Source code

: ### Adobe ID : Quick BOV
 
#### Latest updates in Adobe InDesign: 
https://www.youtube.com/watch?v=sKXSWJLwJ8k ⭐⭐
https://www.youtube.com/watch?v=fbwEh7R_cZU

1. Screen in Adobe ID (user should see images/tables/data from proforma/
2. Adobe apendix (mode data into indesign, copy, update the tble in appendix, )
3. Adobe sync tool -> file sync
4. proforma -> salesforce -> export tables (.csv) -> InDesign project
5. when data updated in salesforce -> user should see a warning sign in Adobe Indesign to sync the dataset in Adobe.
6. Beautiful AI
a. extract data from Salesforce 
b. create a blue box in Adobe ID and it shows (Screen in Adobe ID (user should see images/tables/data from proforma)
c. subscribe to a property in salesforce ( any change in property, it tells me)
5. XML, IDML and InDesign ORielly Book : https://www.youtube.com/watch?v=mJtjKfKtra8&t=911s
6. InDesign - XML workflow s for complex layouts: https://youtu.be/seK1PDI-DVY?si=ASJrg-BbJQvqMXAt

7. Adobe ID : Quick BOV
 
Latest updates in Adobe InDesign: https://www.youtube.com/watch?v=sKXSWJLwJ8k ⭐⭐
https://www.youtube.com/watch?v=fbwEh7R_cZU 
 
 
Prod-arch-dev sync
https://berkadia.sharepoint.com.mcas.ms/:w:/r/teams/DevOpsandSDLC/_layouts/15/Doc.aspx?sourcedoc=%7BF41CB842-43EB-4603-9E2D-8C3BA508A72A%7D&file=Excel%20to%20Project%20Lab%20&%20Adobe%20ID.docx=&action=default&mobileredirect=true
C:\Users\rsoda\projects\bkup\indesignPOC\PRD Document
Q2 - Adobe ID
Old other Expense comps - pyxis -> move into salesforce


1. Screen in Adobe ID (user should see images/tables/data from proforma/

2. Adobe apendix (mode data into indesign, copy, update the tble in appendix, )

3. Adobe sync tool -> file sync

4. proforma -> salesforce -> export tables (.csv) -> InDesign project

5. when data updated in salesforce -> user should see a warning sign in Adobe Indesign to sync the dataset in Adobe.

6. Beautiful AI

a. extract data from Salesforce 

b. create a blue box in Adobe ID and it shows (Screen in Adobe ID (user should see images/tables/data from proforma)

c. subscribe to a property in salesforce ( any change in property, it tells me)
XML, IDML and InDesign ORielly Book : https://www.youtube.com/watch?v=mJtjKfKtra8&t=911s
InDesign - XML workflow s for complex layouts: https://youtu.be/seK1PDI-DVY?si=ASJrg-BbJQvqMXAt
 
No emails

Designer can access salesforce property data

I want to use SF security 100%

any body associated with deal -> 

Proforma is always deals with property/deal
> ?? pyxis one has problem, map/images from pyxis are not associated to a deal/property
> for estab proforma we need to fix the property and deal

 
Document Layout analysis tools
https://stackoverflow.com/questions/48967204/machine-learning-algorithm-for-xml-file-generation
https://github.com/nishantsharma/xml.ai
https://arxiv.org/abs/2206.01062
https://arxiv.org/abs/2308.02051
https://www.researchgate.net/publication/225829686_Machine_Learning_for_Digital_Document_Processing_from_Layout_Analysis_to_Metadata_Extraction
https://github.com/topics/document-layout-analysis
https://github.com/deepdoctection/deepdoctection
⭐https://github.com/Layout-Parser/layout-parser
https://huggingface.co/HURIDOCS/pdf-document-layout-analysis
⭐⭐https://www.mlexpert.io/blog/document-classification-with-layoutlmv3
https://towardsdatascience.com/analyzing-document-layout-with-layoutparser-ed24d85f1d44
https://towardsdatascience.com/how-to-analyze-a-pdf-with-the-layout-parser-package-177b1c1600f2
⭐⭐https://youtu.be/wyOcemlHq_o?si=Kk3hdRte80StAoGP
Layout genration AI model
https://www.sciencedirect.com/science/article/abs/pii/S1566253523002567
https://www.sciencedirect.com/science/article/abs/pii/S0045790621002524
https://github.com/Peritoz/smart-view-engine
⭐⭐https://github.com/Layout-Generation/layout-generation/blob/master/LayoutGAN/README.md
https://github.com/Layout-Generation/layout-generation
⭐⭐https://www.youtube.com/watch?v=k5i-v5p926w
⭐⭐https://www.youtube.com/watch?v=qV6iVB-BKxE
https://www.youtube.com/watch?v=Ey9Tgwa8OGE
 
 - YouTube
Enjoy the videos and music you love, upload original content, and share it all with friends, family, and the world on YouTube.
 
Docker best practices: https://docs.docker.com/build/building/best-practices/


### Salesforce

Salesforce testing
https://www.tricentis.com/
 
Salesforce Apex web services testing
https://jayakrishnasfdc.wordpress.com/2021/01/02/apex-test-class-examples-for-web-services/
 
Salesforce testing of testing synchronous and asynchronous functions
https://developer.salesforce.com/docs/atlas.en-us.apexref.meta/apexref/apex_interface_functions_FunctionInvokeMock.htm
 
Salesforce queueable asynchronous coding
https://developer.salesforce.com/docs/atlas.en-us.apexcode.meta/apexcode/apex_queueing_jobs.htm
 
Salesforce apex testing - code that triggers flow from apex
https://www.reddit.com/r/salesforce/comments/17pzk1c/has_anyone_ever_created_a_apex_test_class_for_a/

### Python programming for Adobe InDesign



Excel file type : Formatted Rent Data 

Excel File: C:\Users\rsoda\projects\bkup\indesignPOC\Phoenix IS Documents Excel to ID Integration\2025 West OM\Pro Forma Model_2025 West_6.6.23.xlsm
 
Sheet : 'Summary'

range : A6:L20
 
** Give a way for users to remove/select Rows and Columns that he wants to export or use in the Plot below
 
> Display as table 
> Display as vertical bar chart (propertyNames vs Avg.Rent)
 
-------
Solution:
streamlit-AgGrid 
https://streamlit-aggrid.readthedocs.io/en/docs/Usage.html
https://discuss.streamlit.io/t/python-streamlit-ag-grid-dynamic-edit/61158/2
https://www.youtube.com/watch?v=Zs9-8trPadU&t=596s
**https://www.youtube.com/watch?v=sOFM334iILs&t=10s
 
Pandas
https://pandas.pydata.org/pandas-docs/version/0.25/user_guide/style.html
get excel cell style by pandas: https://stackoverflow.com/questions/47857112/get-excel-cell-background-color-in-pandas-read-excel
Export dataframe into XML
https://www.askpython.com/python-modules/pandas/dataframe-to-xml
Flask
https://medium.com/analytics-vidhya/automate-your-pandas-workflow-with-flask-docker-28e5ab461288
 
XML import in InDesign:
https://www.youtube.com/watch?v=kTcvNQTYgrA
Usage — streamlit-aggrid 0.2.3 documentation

==================================================

## Assigned task:
Show all lines above that contain "rsoda".

## Worked solution:
C:\Users\rsoda\projects\bkup\indesignPOC\PRD Document
Excel File: C:\Users\rsoda\projects\bkup\indesignPOC\Phoenix IS Documents Excel to ID Integration\2025 West OM\Pro Forma Model_2025 West_6.6.23.xlsm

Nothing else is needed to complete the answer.